= YOUR GOAL =
Using the records below, quote only the span that opens with the line containing "El layout del" and closes with the line containing "https://iesmantpc.000webhostapp.com/public/ajuda/", exactly and inclusively.

Top of DATA SHOWN

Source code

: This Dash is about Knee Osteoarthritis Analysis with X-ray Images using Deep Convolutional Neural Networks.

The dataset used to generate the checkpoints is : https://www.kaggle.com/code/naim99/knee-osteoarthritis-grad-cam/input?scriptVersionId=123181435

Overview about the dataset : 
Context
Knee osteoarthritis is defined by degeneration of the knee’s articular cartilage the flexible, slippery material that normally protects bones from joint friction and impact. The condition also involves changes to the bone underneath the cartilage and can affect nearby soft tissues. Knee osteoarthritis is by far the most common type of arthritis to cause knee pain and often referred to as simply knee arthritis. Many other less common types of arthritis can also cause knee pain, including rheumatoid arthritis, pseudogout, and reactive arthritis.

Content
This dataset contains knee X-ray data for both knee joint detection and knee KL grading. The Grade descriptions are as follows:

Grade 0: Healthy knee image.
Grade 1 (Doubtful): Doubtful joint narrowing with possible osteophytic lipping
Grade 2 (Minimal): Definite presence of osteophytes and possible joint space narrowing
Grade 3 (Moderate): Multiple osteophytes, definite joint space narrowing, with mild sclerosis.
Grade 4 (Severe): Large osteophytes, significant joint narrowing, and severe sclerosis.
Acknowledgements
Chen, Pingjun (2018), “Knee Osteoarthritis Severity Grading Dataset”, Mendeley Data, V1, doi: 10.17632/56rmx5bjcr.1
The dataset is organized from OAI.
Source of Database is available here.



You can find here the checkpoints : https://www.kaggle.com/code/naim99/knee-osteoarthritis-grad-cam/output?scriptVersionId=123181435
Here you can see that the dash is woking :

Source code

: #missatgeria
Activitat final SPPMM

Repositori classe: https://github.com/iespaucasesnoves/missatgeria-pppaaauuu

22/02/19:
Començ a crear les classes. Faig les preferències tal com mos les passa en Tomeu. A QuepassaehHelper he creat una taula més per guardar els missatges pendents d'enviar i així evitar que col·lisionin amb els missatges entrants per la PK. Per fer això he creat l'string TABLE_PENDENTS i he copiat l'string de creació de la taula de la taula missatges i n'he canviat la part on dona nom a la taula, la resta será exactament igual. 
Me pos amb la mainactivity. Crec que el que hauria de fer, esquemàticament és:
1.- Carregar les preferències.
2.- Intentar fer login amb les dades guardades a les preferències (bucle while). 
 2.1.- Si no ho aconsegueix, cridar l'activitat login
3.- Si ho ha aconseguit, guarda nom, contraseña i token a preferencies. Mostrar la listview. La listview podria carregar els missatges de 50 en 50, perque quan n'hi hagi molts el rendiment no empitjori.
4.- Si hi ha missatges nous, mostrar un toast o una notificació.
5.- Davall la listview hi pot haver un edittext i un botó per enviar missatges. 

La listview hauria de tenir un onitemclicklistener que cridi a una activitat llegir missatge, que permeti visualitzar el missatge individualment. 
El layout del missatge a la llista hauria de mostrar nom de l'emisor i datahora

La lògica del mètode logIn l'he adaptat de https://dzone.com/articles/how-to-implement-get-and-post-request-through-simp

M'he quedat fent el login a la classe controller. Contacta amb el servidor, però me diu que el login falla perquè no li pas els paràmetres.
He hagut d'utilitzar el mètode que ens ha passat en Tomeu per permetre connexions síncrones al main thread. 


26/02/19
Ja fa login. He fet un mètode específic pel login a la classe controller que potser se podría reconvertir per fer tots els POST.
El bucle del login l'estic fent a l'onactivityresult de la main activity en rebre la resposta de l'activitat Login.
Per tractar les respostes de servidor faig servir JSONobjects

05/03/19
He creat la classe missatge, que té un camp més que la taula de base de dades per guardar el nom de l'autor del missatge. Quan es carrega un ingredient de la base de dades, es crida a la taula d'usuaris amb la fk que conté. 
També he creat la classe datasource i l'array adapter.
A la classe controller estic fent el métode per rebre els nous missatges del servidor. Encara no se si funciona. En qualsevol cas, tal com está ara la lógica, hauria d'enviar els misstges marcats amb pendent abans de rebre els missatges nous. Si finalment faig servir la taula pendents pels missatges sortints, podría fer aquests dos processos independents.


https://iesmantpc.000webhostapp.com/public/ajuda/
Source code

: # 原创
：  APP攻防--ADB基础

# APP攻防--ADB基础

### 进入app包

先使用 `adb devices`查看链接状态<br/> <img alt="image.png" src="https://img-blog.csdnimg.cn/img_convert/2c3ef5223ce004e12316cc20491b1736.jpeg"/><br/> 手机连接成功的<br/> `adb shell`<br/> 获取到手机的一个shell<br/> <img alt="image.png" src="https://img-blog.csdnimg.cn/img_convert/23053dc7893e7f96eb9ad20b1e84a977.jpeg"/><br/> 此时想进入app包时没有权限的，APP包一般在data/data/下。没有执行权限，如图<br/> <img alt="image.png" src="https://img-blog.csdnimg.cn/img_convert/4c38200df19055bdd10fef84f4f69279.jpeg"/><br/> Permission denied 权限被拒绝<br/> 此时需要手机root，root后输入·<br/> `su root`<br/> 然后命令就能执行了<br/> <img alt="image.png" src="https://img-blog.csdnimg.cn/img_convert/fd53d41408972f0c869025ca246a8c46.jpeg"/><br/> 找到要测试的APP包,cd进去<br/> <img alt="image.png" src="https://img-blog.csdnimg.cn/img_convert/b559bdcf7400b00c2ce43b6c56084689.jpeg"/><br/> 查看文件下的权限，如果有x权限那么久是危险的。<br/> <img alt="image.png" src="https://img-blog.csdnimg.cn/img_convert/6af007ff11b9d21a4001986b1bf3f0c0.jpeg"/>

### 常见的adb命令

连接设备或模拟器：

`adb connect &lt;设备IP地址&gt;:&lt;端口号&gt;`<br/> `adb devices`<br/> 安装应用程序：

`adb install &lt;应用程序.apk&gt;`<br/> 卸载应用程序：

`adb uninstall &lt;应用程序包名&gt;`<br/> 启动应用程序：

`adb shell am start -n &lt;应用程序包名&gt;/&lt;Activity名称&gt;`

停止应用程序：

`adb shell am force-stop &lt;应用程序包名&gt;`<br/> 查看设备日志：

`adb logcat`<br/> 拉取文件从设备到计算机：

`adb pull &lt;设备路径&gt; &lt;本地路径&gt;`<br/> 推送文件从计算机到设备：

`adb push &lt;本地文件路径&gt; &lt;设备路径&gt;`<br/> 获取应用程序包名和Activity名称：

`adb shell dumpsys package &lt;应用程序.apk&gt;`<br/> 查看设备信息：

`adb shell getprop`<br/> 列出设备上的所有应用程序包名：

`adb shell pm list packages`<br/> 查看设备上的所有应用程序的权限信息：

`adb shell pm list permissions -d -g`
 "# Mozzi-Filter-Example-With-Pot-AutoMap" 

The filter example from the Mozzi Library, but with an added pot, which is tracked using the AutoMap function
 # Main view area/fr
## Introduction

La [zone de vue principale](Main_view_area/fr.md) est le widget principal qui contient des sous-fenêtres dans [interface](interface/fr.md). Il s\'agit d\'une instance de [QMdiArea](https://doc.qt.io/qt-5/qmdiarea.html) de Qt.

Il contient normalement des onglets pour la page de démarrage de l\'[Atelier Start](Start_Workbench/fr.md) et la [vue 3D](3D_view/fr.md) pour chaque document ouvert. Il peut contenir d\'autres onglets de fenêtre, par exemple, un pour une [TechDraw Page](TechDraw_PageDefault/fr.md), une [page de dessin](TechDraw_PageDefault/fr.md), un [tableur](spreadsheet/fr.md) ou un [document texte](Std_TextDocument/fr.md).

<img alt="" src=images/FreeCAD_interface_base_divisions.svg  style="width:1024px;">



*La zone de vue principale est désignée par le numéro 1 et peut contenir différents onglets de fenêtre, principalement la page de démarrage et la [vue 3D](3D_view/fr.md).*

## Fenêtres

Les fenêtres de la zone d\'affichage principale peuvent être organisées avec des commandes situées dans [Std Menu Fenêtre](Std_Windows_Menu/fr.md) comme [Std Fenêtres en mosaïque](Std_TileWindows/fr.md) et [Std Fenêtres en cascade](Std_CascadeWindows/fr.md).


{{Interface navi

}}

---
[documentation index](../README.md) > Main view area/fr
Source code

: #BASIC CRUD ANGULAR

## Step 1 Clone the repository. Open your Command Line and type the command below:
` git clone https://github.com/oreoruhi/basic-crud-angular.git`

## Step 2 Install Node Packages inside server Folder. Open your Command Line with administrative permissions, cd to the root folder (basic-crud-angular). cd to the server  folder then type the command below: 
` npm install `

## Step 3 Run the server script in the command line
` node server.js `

Bottom of DATA SHOWN

= SOLUTION TO THE EXERCISE =
El layout del missatge a la llista hauria de mostrar nom de l'emisor i datahora

La lògica del mètode logIn l'he adaptat de https://dzone.com/articles/how-to-implement-get-and-post-request-through-simp

M'he quedat fent el login a la classe controller. Contacta amb el servidor, però me diu que el login falla perquè no li pas els paràmetres.
He hagut d'utilitzar el mètode que ens ha passat en Tomeu per permetre connexions síncrones al main thread. 


26/02/19
Ja fa login. He fet un mètode específic pel login a la classe controller que potser se podría reconvertir per fer tots els POST.
El bucle del login l'estic fent a l'onactivityresult de la main activity en rebre la resposta de l'activitat Login.
Per tractar les respostes de servidor faig servir JSONobjects

05/03/19
He creat la classe missatge, que té un camp més que la taula de base de dades per guardar el nom de l'autor del missatge. Quan es carrega un ingredient de la base de dades, es crida a la taula d'usuaris amb la fk que conté. 
També he creat la classe datasource i l'array adapter.
A la classe controller estic fent el métode per rebre els nous missatges del servidor. Encara no se si funciona. En qualsevol cas, tal com está ara la lógica, hauria d'enviar els misstges marcats amb pendent abans de rebre els missatges nous. Si finalment faig servir la taula pendents pels missatges sortints, podría fer aquests dos processos independents.


https://iesmantpc.000webhostapp.com/public/ajuda/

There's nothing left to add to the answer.